Aber warum ließ sich China ebenfalls drauf ein?  

„Auch die geschickteste Köchin könnte ohne Reis kein Essen kochen,“ so ein viel benutztes chinesisches Sprichwort. Chinas KI-Strategie setzt auf schnelle und skalierbare Wertschöpfung durch den Einsatz kleiner und mittelgroßer, oft szenarienbasierter KI-Modelle. Dabei ist H20 ein wichtiger Baustein und Beschleuniger. H20 ist gut und verlässlich für viele Anwendungen im E-Commerce, bei Infrastruktur, Produktion, medizinischen Versorgung oder auch in den Bildungssektoren. China scheint überzeugt zu sein, dass die raschen und expansiven KI-Anwendungen größere Vorteile bringen werden als die Nachteile durch eine mögliche Nvidia-Dominanz. Nur so konnte Jensen Huang Akzeptanz bei den Entscheidern in Peking finden, wissend, dass China die eigene Forschung und Entwicklung unabhängig davon vorantreiben will.

Übrigens, der globale KI-Wettbewerb hängt auch entscheidend von Stromkapazität ab. Hier hat China sich einen substanziellen Vorsprung gegenüber den USA erarbeitet. Die Überwindung des technologischen Rückstands zu den US High-End Chips wird allerdings nicht dadurch einfacher, wenn chinesische Kunden demnächst wieder vermehrt zu H20 greifen. Allerdings berichteten Taiwans Medien am 19. Juli, dass NVIDIA so viele H20 gar nicht liefern können. Denn auch die H20 werden von TSMC in Taiwan produziert. Nach Trumps Exportverbot im April sei sämtliche frei gewordene Produktionskapazität längst anderweitig vergeben worden, hieß es.   

Unter all den Einwänden gegen den H20-Import fiel in China monatelang nirgends das Wort „Sicherheitsrisiko“. Bis zum 21. Juli. Jensen Huang war gerade abgereist. Dann meldete sich das Nationale Sicherheitsministerium über seinen offiziellen Weibo-Kanal mit einer später landesweit verbreiteten Warnung zu Wort: Ausländische Chips könnten „Hintertüren“ enthalten und ein ernstes Sicherheitsrisiko darstellen. Namen oder konkrete Fälle wurden nicht genannt. „Was für einen Zufall,“ kommentierten etliche Online-Nutzer. „Eine überfällige kalte Dusche,“ schrieben die anderen. 

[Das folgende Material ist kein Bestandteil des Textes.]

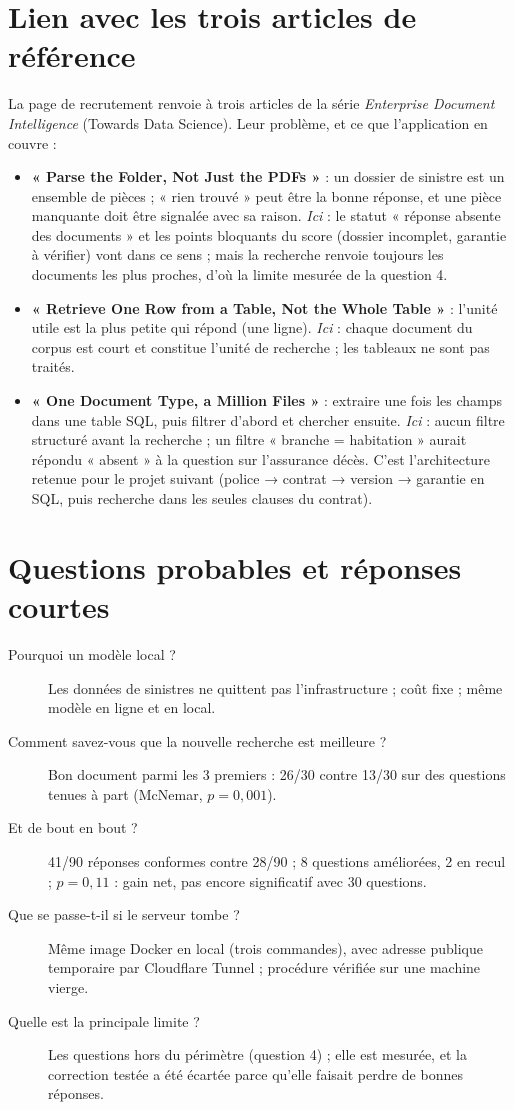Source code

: \documentclass[11pt,a4paper]{article}
\begin{document}
\section{Lien avec les trois articles de référence}
La page de recrutement renvoie à trois articles de la série \emph{Enterprise Document Intelligence}
(Towards Data Science). Leur problème, et ce que l'application en couvre :
\begin{itemize}
\item \textbf{« Parse the Folder, Not Just the PDFs »} : un dossier de sinistre est un ensemble de
pièces ; « rien trouvé » peut être la bonne réponse, et une pièce manquante doit être signalée avec
sa raison. \emph{Ici} : le statut « réponse absente des documents » et les points bloquants du score
(dossier incomplet, garantie à vérifier) vont dans ce sens ; mais la recherche renvoie toujours les
documents les plus proches, d'où la limite mesurée de la question 4.
\item \textbf{« Retrieve One Row from a Table, Not the Whole Table »} : l'unité utile est la plus
petite qui répond (une ligne). \emph{Ici} : chaque document du corpus est court et constitue
l'unité de recherche ; les tableaux ne sont pas traités.
\item \textbf{« One Document Type, a Million Files »} : extraire une fois les champs dans une table
SQL, puis filtrer d'abord et chercher ensuite. \emph{Ici} : aucun filtre structuré avant la
recherche ; un filtre « branche = habitation » aurait répondu « absent » à la question sur
l'assurance décès. C'est l'architecture retenue pour le projet suivant (police → contrat →
version → garantie en SQL, puis recherche dans les seules clauses du contrat).
\end{itemize}

\section{Questions probables et réponses courtes}
\begin{description}
\item[Pourquoi un modèle local ?] Les données de sinistres ne quittent pas l'infrastructure ;
coût fixe ; même modèle en ligne et en local.
\item[Comment savez-vous que la nouvelle recherche est meilleure ?] Bon document parmi les 3
premiers : 26/30 contre 13/30 sur des questions tenues à part (McNemar, $p=0{,}001$).
\item[Et de bout en bout ?] 41/90 réponses conformes contre 28/90 ; 8 questions améliorées, 2 en
recul ; $p=0{,}11$ : gain net, pas encore significatif avec 30 questions.
\item[Que se passe-t-il si le serveur tombe ?] Même image Docker en local (trois commandes), avec
adresse publique temporaire par Cloudflare Tunnel ; procédure vérifiée sur une machine vierge.
\item[Quelle est la principale limite ?] Les questions hors du périmètre (question 4) ; elle est
mesurée, et la correction testée a été écartée parce qu'elle faisait perdre de bonnes réponses.
\end{description}
\end{document}
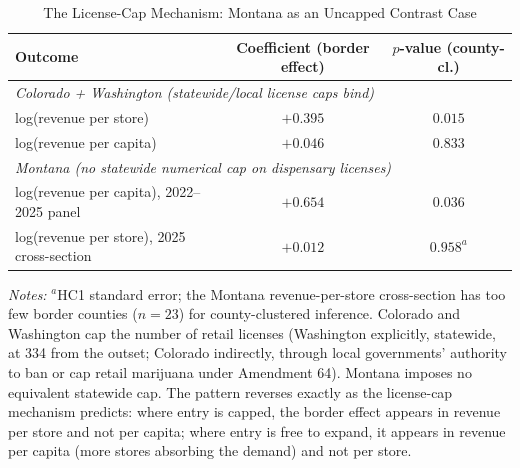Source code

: \begin{table}[htbp]
\centering
\caption{The License-Cap Mechanism: Montana as an Uncapped Contrast Case}
\label{tab:a8_montana}
\small
\begin{tabular}{lcc}
\toprule
Outcome & Coefficient (border effect) & $p$-value (county-cl.) \\
\midrule
\multicolumn{3}{l}{\textit{Colorado + Washington (statewide/local license caps bind)}} \\
log(revenue per store) & $+0.395$ & $0.015$ \\
log(revenue per capita) & $+0.046$ & $0.833$ \\
\midrule
\multicolumn{3}{l}{\textit{Montana (no statewide numerical cap on dispensary licenses)}} \\
log(revenue per capita), 2022--2025 panel & $+0.654$ & $0.036$ \\
log(revenue per store), 2025 cross-section & $+0.012$ & $0.958^{a}$ \\
\bottomrule
\end{tabular}
\begin{minipage}{0.95\textwidth}
\vspace{0.3em}
\footnotesize
\textit{Notes:} $^{a}$HC1 standard error; the Montana revenue-per-store cross-section has too few border
counties ($n=23$) for county-clustered inference. Colorado and Washington cap the number of retail licenses
(Washington explicitly, statewide, at 334 from the outset; Colorado indirectly, through local governments'
authority to ban or cap retail marijuana under Amendment 64). Montana imposes no equivalent statewide cap.
The pattern reverses exactly as the license-cap mechanism predicts: where entry is capped, the border effect
appears in revenue per store and not per capita; where entry is free to expand, it appears in revenue per
capita (more stores absorbing the demand) and not per store.
\end{minipage}
\end{table}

Jensen Huangs Gegner sitzen jedoch nicht allein in China. Ein Tag später, am 22. Juli, veröffentlichte die New York Times an prominenter Stelle einen Podcast mit dem Titel: “Why Trump Just Gave China the Keys to A.I.’s Future”. Anlass der recht einseitigen Kritik, die wie erwartet in Washington parteiübergreifenden Applaus bekam: die Freigabe von H20.

Jensen Huang hat also eindrucksvoll eine Runde gewonnen. Es war allerdings ein Sieg in der großen geopolitischen Zwickmühle.